The Mark Morris Dance Group performed their 2006 work “Mozart Dances” in the Bass Concert Hall of the University of Texas’ Performing Arts Center, September 26 and 27, 2013. The performances followed a week of residency at UT sponsored by the Department of Drama and Dance, featuring workshops and masterclasses taught by Mr. Morris.
Mark Morris is a front rank American choreographer who continues to create monuments of contemporary dance and receive high accolades for his creativity and work. “Mozart Dances” is exemplary of his work and career, comprising a dance in three sections set to three piano concerti by Mozart. Saying Morris’s dances have musicality is an understatement; in rehearsals, Morris directs holding in his hands scores of the music.

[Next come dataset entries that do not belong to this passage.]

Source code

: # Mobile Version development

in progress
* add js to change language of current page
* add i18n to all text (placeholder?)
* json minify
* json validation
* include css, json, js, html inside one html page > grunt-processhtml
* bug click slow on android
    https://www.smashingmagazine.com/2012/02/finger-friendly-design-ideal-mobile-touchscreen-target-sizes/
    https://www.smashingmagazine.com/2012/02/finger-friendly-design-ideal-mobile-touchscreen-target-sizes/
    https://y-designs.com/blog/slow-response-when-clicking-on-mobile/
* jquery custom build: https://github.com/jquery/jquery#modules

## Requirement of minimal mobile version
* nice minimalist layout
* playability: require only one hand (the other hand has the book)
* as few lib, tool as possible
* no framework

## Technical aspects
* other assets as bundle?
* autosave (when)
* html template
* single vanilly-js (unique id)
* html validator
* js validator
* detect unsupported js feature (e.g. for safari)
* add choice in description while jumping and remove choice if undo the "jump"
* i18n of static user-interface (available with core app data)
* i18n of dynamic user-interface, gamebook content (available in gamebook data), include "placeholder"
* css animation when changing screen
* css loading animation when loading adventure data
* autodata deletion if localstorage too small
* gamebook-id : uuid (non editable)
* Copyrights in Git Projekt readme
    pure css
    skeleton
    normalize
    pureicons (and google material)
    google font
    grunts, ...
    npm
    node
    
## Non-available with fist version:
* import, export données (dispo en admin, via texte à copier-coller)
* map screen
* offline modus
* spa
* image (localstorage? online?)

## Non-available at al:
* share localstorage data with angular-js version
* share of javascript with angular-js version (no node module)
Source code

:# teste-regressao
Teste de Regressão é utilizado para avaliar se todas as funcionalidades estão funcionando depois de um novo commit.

When watching the performance, one sees clearly that the dancers become the music rather than merely dancing to music. This dominant quality was aided and abetted by live performance of the music, featuring Anton Nel on the piano. And this extreme musicality is the key to interpreting Morris’s dances and looking for meaning in them. For example, in the first section, the dancer dancing the piano part gave vibrant, bravura solos as would be expected in a Mozart piano concerto. Then later in the same section the same dancer made an entrance walking, not dancing. She walked among other dancing groups, looking hither and yon. Why? Then it became apparent that the piano was silent in this part of the concerto. The dancer was a note, looking for her instrument to play her! Piano came back in, and all was joy.
This playful inventiveness ran all through the evening length work. Morris constantly invented movement patterns, then broke them surprisingly, and formed counter-patterns, just as in classical music. He found new shapes formed from dancers standing in a circle, and on and on. This seems astounding to many who find modern dance a la Martha Graham and Merce Cunningham gradually becoming anachronistic, its days of originality long behind it. As a man in his fifties, Morris continues to show surprising freshness in his explorations of the modern dance form, at a time when he could be resting on a veritable couch of career laurels. In a pre-show lecture, UT professor and former Mark Morris dancer Holly Williams said that Morris has a very deep well of creativity. “Mozart Dances” is the confirmation of that statement.